Gewerkschaften gegen (Neo-) Nazis: Lernen aus der eigenen Geschichte

Welche Gewerkschaftsaktivitäten gegen Nazis waren bisher erfolgreich - und wo liegen Herausforderungen heute? Das diskutierten Gewerkschaftsmitglieder auf der Veranstaltung "Geschichte und Perspektive gewerkschaftlicher Gegenwehr gegen NPD und Co" in Berlin.

Von Joachim Wolf

Die Erfahrungen der Gewerkschaften im Kampf gegen Rechtsextremismus sind vielfältig, wechselhaft - und ausschlaggebend für ein Engagement gegen Rechtsextremismus heute. Darüber waren sich die Teilnehmer auf dem Podium der Veranstaltung "Geschichte und Perspektive gewerkschaftlicher Gegenwehr gegen NPD und Co" einig, die organisiert von der Dienstleistungsgewerkschaft ver.di am Mittwoch in Berlin stattfand.

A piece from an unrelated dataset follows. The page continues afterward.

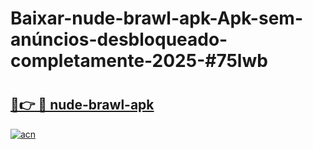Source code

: # Baixar-nude-brawl-apk-Apk-sem-anúncios-desbloqueado-completamente-2025-#75lwb

# <h2><a href="https://ainizakaria.my?title=nude-brawl-apk&ref=24M">🔗👉 🔴 nude-brawl-apk</a></h2>

[![acn](https://github.com/user-attachments/assets/0f9c940e-d8b0-45ae-aac7-cd30a18b3e1c)](https://ainizakaria.my?title=nude-brawl-apk&ref=24M)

Die Vergangenheit gewerkschaftlichen Engagements

Die Kristallisationspunkte dieser Vergangenheit sind die Konfrontation mit der offen aggressiven Propaganda und dem offenen Terror der Nationalsozialisten auf der Strasse gegen Ende der Weimarer Republik bei gleichzeitiger Spaltung der Arbeiterbewegung und damit auch der Gewerkschaften, die sich Ende der 1920er/Anfang der 1930er Jahre lieber gegenseitig bekämpften, als gemeinsam gegen das Erstarken der NSPAD zu stellen.

Dann: Die Zerschlagung der Gewerkschaften nach der „Machtergreifung“, die Verfolgung und Ermordung von Sozialdemokraten, Gewerkschaftlern und Kommunisten unmittelbar nach 1933, aber auch: die Anpassung vieler Arbeiter an das Regime und der Widerstand gegen das NS-Regime.

Nach dem Krieg schließlich die Reorganisation des gesellschaftlichen, sozialen und politischen Lebens und damit auch der Gewerkschaften, die Konfrontation mit ehemaligen Nazis in den Führungspositionen und mit den neu gegründeten rechtsextremen Parteien wie der „Sozialistischen Reichspartei“ (SRP).

All dies sei Motivation genug, sich auch heute als Gewerkschaftler gegen Nazis zu engagieren, wie Beatrice Morgenthaler von der „Arbeitsgruppe Rechtsextremismus in ver.di Berlin-Brandenburg“ betonte. All dies sei aber auch Grund genug, sich mit der eigenen gewerkschaftlichen Vergangenheit und Gegenwart auseinanderzusetzen, wie Ernst Heilmann (ver.di Nord) ergänzte. Was also aus der Geschichte lernen?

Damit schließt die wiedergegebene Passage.